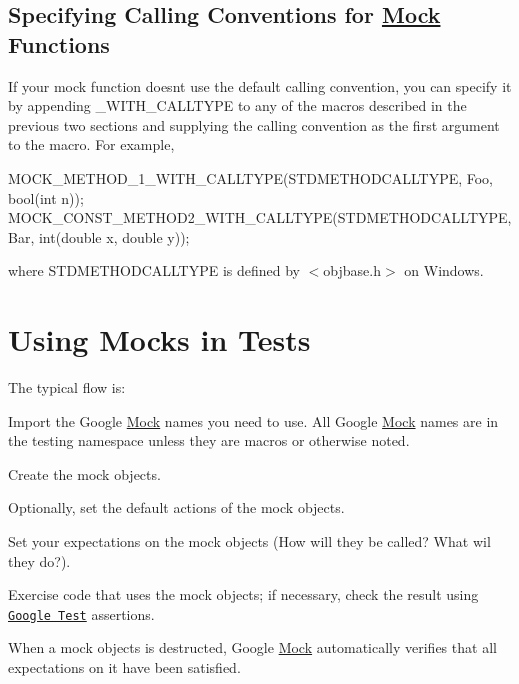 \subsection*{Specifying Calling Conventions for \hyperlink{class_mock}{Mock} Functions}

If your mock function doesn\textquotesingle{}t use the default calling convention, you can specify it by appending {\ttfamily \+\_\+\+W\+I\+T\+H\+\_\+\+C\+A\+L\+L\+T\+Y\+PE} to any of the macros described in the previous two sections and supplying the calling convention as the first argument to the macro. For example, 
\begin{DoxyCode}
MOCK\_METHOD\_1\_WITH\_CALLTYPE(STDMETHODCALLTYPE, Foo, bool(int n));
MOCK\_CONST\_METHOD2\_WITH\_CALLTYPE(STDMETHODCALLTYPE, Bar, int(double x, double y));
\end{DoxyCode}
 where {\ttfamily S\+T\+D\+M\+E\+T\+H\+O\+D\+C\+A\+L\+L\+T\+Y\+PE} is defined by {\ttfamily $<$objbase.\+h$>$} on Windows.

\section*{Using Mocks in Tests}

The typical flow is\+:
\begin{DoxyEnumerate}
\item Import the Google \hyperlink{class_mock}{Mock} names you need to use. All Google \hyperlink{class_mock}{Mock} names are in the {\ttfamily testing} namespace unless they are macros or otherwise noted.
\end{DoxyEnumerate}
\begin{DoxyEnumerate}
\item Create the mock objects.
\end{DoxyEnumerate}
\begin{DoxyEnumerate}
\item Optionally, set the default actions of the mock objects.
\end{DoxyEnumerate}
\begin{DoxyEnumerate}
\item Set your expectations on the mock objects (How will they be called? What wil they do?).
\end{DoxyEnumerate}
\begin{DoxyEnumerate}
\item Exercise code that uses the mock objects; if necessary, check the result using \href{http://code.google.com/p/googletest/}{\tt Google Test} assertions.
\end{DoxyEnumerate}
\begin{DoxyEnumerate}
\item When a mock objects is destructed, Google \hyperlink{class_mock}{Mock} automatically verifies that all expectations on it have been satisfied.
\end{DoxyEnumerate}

________

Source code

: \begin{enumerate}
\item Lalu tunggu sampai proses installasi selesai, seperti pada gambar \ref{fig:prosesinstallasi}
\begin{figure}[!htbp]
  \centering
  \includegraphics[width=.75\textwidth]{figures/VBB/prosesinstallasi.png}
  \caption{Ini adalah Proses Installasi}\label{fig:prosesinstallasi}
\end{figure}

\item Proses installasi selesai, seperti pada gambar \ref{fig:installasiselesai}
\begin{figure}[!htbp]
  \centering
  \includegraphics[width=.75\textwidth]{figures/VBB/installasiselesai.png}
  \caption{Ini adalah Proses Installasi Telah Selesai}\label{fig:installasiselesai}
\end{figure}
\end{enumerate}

________

### Work instruction
Find the lines above that contain the word "macros" and copy each one.

### Exercise response
If your mock function doesn\textquotesingle{}t use the default calling convention, you can specify it by appending {\ttfamily \+\_\+\+W\+I\+T\+H\+\_\+\+C\+A\+L\+L\+T\+Y\+PE} to any of the macros described in the previous two sections and supplying the calling convention as the first argument to the macro. For example, 
\item Import the Google \hyperlink{class_mock}{Mock} names you need to use. All Google \hyperlink{class_mock}{Mock} names are in the {\ttfamily testing} namespace unless they are macros or otherwise noted.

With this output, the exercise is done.